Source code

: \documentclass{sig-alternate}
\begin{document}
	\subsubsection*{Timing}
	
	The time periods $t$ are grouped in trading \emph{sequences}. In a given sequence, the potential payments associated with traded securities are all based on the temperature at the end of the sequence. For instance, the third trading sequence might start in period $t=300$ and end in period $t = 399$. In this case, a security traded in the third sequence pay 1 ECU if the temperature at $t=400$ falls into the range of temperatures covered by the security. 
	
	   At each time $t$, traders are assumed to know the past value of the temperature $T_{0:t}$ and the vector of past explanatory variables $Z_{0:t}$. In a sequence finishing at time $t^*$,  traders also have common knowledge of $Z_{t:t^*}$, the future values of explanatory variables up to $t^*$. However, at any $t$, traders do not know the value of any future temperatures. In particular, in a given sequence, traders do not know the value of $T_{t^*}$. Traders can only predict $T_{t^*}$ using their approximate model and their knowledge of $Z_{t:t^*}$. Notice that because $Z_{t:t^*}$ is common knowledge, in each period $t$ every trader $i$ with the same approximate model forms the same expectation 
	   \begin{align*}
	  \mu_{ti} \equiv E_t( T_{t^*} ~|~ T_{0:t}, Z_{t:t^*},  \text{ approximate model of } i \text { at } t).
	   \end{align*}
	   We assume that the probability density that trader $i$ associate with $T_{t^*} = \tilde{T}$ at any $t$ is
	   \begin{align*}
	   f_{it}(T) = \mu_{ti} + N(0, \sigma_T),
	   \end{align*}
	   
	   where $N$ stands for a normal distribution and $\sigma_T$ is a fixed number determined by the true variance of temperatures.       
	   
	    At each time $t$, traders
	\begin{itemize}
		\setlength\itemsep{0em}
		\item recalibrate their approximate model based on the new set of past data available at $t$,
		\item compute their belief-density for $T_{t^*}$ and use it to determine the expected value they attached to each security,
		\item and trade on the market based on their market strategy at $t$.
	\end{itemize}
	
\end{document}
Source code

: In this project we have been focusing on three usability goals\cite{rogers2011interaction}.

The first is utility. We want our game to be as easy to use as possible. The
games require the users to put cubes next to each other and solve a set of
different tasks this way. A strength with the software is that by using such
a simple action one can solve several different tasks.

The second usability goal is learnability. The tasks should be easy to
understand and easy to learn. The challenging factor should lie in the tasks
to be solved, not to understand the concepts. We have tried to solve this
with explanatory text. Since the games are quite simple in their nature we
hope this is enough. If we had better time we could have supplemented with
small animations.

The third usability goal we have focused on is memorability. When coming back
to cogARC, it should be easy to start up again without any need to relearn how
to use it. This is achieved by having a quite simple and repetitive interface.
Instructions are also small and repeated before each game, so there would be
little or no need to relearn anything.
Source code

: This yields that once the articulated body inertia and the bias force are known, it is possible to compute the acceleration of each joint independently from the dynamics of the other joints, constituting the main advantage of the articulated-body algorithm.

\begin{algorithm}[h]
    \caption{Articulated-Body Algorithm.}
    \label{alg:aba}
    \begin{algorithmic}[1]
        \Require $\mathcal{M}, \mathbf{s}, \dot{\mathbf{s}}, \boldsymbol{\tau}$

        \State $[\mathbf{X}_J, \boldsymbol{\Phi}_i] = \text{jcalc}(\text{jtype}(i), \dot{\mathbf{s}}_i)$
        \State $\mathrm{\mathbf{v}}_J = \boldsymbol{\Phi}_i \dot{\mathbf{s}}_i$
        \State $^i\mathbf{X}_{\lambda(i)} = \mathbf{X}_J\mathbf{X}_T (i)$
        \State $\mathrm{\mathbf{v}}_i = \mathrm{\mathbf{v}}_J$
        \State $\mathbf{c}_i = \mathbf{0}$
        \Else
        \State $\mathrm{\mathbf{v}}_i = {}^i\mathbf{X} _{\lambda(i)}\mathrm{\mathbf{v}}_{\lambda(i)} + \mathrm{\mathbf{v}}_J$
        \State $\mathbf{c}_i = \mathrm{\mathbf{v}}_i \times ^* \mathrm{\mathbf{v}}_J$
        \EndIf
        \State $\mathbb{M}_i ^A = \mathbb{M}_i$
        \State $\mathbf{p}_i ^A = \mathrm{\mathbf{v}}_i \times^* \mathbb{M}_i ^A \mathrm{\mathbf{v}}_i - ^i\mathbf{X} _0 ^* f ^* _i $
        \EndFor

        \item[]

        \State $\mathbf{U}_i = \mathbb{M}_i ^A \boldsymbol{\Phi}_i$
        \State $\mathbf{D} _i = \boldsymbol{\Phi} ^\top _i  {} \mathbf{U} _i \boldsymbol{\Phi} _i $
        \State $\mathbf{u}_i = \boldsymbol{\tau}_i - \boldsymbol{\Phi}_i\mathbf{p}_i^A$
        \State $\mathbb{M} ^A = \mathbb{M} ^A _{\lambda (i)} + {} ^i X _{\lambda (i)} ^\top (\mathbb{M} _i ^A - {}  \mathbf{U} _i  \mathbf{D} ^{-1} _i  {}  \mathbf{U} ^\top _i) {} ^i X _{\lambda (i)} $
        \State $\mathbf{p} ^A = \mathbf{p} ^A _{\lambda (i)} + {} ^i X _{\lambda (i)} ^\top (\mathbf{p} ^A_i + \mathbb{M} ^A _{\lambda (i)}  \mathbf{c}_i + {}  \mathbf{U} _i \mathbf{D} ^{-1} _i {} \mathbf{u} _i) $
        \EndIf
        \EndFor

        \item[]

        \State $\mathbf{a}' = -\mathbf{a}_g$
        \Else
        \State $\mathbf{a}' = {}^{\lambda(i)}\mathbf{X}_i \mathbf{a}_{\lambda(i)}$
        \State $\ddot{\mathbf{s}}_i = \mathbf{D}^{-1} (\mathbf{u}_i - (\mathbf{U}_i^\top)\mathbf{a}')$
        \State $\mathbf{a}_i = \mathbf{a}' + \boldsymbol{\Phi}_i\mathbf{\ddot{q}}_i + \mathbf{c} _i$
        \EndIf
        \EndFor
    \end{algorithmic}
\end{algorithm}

◆ ◆ ◆ ◆ ◆

Task brief: Every entry should be output exactly as written, please.

Exercise answer:
Source code

: \documentclass{sig-alternate}
\begin{document}
	\subsubsection*{Timing}
	
	The time periods $t$ are grouped in trading \emph{sequences}. In a given sequence, the potential payments associated with traded securities are all based on the temperature at the end of the sequence. For instance, the third trading sequence might start in period $t=300$ and end in period $t = 399$. In this case, a security traded in the third sequence pay 1 ECU if the temperature at $t=400$ falls into the range of temperatures covered by the security. 
	
	   At each time $t$, traders are assumed to know the past value of the temperature $T_{0:t}$ and the vector of past explanatory variables $Z_{0:t}$. In a sequence finishing at time $t^*$,  traders also have common knowledge of $Z_{t:t^*}$, the future values of explanatory variables up to $t^*$. However, at any $t$, traders do not know the value of any future temperatures. In particular, in a given sequence, traders do not know the value of $T_{t^*}$. Traders can only predict $T_{t^*}$ using their approximate model and their knowledge of $Z_{t:t^*}$. Notice that because $Z_{t:t^*}$ is common knowledge, in each period $t$ every trader $i$ with the same approximate model forms the same expectation 
	   \begin{align*}
	  \mu_{ti} \equiv E_t( T_{t^*} ~|~ T_{0:t}, Z_{t:t^*},  \text{ approximate model of } i \text { at } t).
	   \end{align*}
	   We assume that the probability density that trader $i$ associate with $T_{t^*} = \tilde{T}$ at any $t$ is
	   \begin{align*}
	   f_{it}(T) = \mu_{ti} + N(0, \sigma_T),
	   \end{align*}
	   
	   where $N$ stands for a normal distribution and $\sigma_T$ is a fixed number determined by the true variance of temperatures.       
	   
	    At each time $t$, traders
	\begin{itemize}
		\setlength\itemsep{0em}
		\item recalibrate their approximate model based on the new set of past data available at $t$,
		\item compute their belief-density for $T_{t^*}$ and use it to determine the expected value they attached to each security,
		\item and trade on the market based on their market strategy at $t$.
	\end{itemize}
	
\end{document}
Source code

: In this project we have been focusing on three usability goals\cite{rogers2011interaction}.

The first is utility. We want our game to be as easy to use as possible. The
games require the users to put cubes next to each other and solve a set of
different tasks this way. A strength with the software is that by using such
a simple action one can solve several different tasks.

The second usability goal is learnability. The tasks should be easy to
understand and easy to learn. The challenging factor should lie in the tasks
to be solved, not to understand the concepts. We have tried to solve this
with explanatory text. Since the games are quite simple in their nature we
hope this is enough. If we had better time we could have supplemented with
small animations.

The third usability goal we have focused on is memorability. When coming back
to cogARC, it should be easy to start up again without any need to relearn how
to use it. This is achieved by having a quite simple and repetitive interface.
Instructions are also small and repeated before each game, so there would be
little or no need to relearn anything.
Source code

: This yields that once the articulated body inertia and the bias force are known, it is possible to compute the acceleration of each joint independently from the dynamics of the other joints, constituting the main advantage of the articulated-body algorithm.

\begin{algorithm}[h]
    \caption{Articulated-Body Algorithm.}
    \label{alg:aba}
    \begin{algorithmic}[1]
        \Require $\mathcal{M}, \mathbf{s}, \dot{\mathbf{s}}, \boldsymbol{\tau}$

        \State $[\mathbf{X}_J, \boldsymbol{\Phi}_i] = \text{jcalc}(\text{jtype}(i), \dot{\mathbf{s}}_i)$
        \State $\mathrm{\mathbf{v}}_J = \boldsymbol{\Phi}_i \dot{\mathbf{s}}_i$
        \State $^i\mathbf{X}_{\lambda(i)} = \mathbf{X}_J\mathbf{X}_T (i)$
        \State $\mathrm{\mathbf{v}}_i = \mathrm{\mathbf{v}}_J$
        \State $\mathbf{c}_i = \mathbf{0}$
        \Else
        \State $\mathrm{\mathbf{v}}_i = {}^i\mathbf{X} _{\lambda(i)}\mathrm{\mathbf{v}}_{\lambda(i)} + \mathrm{\mathbf{v}}_J$
        \State $\mathbf{c}_i = \mathrm{\mathbf{v}}_i \times ^* \mathrm{\mathbf{v}}_J$
        \EndIf
        \State $\mathbb{M}_i ^A = \mathbb{M}_i$
        \State $\mathbf{p}_i ^A = \mathrm{\mathbf{v}}_i \times^* \mathbb{M}_i ^A \mathrm{\mathbf{v}}_i - ^i\mathbf{X} _0 ^* f ^* _i $
        \EndFor

        \item[]

        \State $\mathbf{U}_i = \mathbb{M}_i ^A \boldsymbol{\Phi}_i$
        \State $\mathbf{D} _i = \boldsymbol{\Phi} ^\top _i  {} \mathbf{U} _i \boldsymbol{\Phi} _i $
        \State $\mathbf{u}_i = \boldsymbol{\tau}_i - \boldsymbol{\Phi}_i\mathbf{p}_i^A$
        \State $\mathbb{M} ^A = \mathbb{M} ^A _{\lambda (i)} + {} ^i X _{\lambda (i)} ^\top (\mathbb{M} _i ^A - {}  \mathbf{U} _i  \mathbf{D} ^{-1} _i  {}  \mathbf{U} ^\top _i) {} ^i X _{\lambda (i)} $
        \State $\mathbf{p} ^A = \mathbf{p} ^A _{\lambda (i)} + {} ^i X _{\lambda (i)} ^\top (\mathbf{p} ^A_i + \mathbb{M} ^A _{\lambda (i)}  \mathbf{c}_i + {}  \mathbf{U} _i \mathbf{D} ^{-1} _i {} \mathbf{u} _i) $
        \EndIf
        \EndFor

        \item[]

        \State $\mathbf{a}' = -\mathbf{a}_g$
        \Else
        \State $\mathbf{a}' = {}^{\lambda(i)}\mathbf{X}_i \mathbf{a}_{\lambda(i)}$
        \State $\ddot{\mathbf{s}}_i = \mathbf{D}^{-1} (\mathbf{u}_i - (\mathbf{U}_i^\top)\mathbf{a}')$
        \State $\mathbf{a}_i = \mathbf{a}' + \boldsymbol{\Phi}_i\mathbf{\ddot{q}}_i + \mathbf{c} _i$
        \EndIf
        \EndFor
    \end{algorithmic}
\end{algorithm}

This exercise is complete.